[Task input]

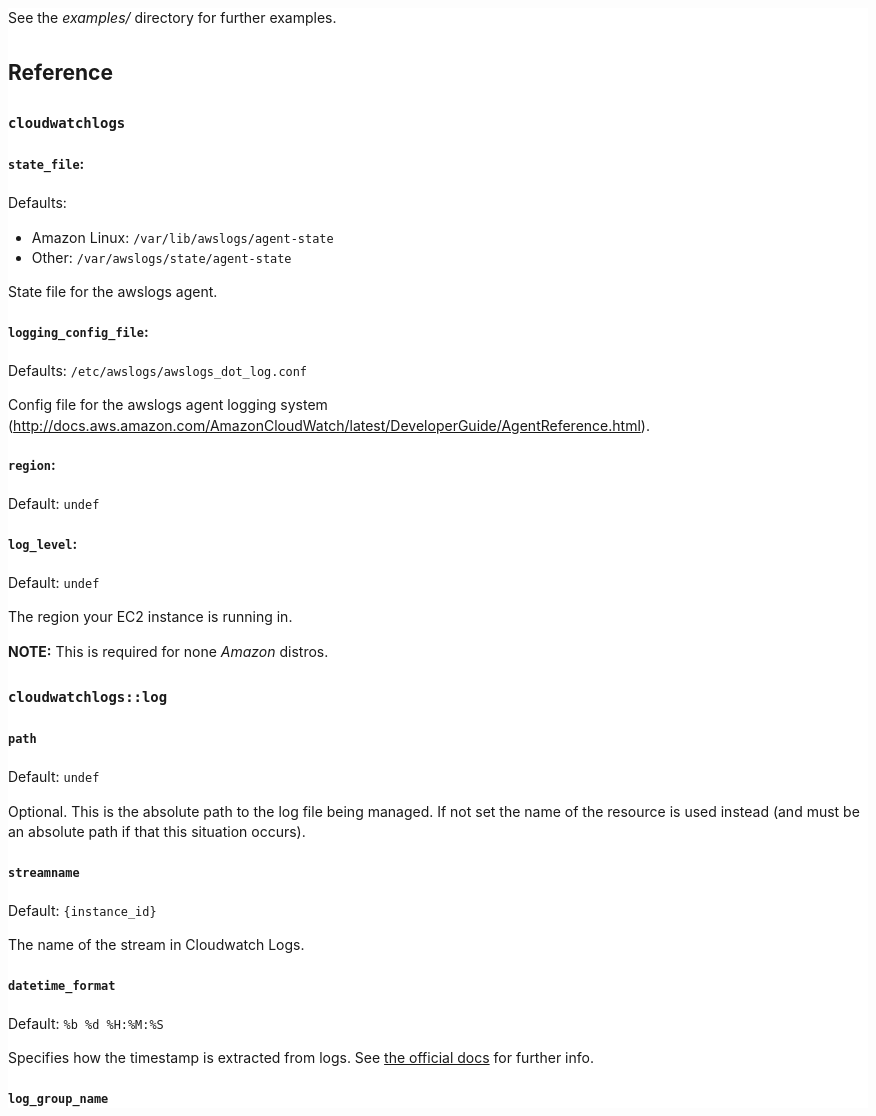 See the *examples/* directory for further examples.

## Reference

### `cloudwatchlogs`

#### `state_file`:

Defaults:

* Amazon Linux: `/var/lib/awslogs/agent-state`
* Other: `/var/awslogs/state/agent-state`

State file for the awslogs agent.

#### `logging_config_file`:

Defaults: `/etc/awslogs/awslogs_dot_log.conf`

Config file for the awslogs agent logging system (http://docs.aws.amazon.com/AmazonCloudWatch/latest/DeveloperGuide/AgentReference.html).

#### `region`:

Default: `undef`

#### `log_level`:

Default: `undef`

The region your EC2 instance is running in.

**NOTE:** This is required for none *Amazon* distros.

### `cloudwatchlogs::log`

#### `path`

Default: `undef`

Optional. This is the absolute path to the log file being managed. If not set the name of the resource is used instead (and must be an absolute path if that this situation occurs).

#### `streamname`

Default: `{instance_id}`

The name of the stream in Cloudwatch Logs.

#### `datetime_format`

Default: `%b %d %H:%M:%S`

Specifies how the timestamp is extracted from logs. See [the official docs](http://docs.aws.amazon.com/AmazonCloudWatch/latest/DeveloperGuide/AgentReference.html) for further info.

#### `log_group_name`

[/Task input]

Wherever a line in the entries above holds "cloudwatchlogs", copy that line.

**Solution for this task**
### `cloudwatchlogs`
### `cloudwatchlogs::log`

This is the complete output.